Shared memory whiteboard analogy

Two people working on the same problem, the threads running on different cores attached to the memory.

How do they collaborate?

working together
but not interfering

Also need private data.

Threads in HPC

For parallel computing we typically run a single thread per core with the aim of wanting them all to run, all of the time.
Controlled by a single operating system.
Requires a shared memory architecture and cannot scale beyond a single node.
The threads operate independently on the shared data, synchronisation is crucial to ensure that they do not interfere with each other.

Shared memory architecture:

Shared memory architecture

Message-Passing Parallelism

Process-based parallelism. Uses distributed memory.

Analogy (taken from http://www.archer.ac.uk/training/course-material/2016/07/intro_epcc/slides/L08_ParallelModels.pdf)

Imagine two single person offices, with a whiteboard in each office. This is the distributed memory.

Distributed memory whiteboard analogy

Two people working on the same problem, the processes on the different nodes attached to the interconnect(connection between nodes).

How do they collaborate?

work on a single problem
explicit communication e.g. by telephone
- make a phone call …
  - … wait until the receiver picks up
- receive a phone call …
  - … wait until the phone rings
no data shared so no risk of corrupting someone else’s data or having your own corrupted

Synchronisation

Unlike threads, synchronisation happens automatically as part of the message passing process.
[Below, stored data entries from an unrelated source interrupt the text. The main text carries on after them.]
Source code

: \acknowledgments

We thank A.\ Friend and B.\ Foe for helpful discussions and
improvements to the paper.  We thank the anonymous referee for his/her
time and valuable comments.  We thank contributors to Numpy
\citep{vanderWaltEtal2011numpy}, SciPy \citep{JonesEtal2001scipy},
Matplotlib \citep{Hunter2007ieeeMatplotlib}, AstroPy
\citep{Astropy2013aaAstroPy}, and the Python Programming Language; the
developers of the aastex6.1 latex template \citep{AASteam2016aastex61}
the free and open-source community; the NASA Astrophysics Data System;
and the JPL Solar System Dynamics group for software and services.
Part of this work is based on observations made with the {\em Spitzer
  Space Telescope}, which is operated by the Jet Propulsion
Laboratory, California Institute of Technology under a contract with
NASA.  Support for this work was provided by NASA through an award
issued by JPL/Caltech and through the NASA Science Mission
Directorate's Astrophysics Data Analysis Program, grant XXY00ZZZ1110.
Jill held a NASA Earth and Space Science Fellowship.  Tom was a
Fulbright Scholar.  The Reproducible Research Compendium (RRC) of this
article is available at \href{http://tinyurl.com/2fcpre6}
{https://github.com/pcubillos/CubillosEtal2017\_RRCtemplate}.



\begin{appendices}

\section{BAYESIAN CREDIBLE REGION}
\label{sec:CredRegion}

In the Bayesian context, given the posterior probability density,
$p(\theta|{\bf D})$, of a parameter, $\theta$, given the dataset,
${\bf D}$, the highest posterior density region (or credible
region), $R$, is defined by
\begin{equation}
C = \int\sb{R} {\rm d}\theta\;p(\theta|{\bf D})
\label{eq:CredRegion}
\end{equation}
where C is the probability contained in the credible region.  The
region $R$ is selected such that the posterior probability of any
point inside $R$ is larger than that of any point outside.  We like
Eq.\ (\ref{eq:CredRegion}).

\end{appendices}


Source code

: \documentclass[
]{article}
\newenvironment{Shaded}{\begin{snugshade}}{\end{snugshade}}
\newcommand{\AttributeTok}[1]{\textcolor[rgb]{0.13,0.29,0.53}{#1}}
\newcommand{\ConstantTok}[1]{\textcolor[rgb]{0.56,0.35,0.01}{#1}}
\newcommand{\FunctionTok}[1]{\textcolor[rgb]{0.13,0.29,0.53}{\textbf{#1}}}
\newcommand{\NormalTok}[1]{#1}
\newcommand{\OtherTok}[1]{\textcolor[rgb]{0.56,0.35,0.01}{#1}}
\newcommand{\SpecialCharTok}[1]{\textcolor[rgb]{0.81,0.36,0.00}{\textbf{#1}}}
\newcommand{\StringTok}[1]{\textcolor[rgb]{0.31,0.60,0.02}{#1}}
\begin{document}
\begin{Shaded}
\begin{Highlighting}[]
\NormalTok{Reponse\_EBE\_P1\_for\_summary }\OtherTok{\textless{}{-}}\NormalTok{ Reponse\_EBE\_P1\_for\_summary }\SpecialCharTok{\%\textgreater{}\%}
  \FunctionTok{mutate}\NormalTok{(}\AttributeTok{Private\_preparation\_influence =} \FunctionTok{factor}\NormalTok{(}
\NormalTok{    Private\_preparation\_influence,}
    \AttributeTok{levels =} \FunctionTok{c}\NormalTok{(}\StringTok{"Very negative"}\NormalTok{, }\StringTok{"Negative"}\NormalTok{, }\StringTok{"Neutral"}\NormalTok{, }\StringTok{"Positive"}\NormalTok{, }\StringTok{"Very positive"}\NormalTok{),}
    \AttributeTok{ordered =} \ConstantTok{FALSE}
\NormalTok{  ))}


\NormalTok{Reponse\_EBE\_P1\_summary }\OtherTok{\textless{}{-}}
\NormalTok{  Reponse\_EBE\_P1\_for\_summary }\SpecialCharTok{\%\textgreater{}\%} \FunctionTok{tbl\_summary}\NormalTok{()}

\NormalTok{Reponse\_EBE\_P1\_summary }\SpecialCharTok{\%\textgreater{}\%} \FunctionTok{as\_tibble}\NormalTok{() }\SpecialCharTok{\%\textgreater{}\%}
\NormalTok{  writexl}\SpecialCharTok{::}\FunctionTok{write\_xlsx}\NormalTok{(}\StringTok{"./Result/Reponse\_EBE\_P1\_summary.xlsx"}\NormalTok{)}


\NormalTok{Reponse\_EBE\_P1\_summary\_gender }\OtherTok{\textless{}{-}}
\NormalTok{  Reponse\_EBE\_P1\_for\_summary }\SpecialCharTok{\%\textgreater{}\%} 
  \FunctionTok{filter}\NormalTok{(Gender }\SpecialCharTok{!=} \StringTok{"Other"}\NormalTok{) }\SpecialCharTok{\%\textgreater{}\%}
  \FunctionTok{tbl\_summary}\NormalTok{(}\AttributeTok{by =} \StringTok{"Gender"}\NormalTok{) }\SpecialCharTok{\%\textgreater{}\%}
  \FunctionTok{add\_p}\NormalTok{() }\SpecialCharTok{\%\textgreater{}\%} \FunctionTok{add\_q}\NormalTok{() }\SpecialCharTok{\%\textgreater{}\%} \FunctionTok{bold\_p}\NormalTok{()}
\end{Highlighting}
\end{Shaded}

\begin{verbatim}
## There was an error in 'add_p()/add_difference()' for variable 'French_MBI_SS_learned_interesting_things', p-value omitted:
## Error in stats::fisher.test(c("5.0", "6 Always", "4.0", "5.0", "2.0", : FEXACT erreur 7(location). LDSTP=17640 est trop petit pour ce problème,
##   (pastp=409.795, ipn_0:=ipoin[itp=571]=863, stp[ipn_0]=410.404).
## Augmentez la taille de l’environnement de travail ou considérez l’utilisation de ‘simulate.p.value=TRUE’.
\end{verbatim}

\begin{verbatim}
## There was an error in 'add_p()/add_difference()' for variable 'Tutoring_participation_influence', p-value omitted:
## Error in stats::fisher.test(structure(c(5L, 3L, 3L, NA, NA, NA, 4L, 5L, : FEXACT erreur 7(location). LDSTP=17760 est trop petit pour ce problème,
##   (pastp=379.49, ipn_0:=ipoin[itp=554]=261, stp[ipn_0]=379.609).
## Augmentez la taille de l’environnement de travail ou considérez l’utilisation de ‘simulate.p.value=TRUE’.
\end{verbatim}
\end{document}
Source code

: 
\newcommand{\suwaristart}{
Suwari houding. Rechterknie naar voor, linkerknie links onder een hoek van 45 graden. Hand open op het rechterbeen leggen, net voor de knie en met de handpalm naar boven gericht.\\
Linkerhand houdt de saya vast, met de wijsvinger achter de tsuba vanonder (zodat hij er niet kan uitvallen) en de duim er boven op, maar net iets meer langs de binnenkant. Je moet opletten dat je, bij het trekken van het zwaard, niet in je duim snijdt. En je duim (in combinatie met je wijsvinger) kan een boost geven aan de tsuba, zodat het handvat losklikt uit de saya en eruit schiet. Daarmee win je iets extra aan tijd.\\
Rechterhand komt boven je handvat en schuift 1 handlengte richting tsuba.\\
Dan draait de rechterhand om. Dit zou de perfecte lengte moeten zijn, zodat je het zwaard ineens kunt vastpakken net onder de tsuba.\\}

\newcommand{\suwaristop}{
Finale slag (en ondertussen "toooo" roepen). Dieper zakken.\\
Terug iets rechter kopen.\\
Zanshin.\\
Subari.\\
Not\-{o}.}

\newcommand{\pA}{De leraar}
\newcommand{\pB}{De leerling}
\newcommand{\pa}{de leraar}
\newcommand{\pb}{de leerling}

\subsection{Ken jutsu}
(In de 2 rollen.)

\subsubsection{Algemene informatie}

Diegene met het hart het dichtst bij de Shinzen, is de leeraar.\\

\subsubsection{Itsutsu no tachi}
Message sending can be either synchronous or asynchronous.

Synchronous send:

not completed until the message has started to be received.

Asynchronous send:

completes as soon as the message has gone.

Receives are usually synchronous, the receiving process must wait until the message arrives.

Communications

If we have two processes; one sender and one receiver, this is known as point-to-point communication. This is the simplest form of message passing and relies on matching send and receive.

Often however, we need to communicate between groups of processes. This is known as collective communications. This can take the form of a broadcast to all message.

Distributed memory architecture:

Distributed memory architecture

Message passing on shared memory

One process runs on each core and does not directly exploit shared memory. Analogous to phoning a colleague in the same office.

Message passing on shared memory whiteboard analogy

Message-passing programs are run by a special job launcher. The user specifies the number of copies and there is some control over allocation to nodes.

Summary

Processes are ring-fenced from one another, and are therefore unable to share memory.
Communication requires explicit messages, analogous to making a phone call or sending an email.
Synchronisation is done by the messages.
Message-Passing Interface (MPI), a library of function calls/sub-routines, is almost exclusively used for this.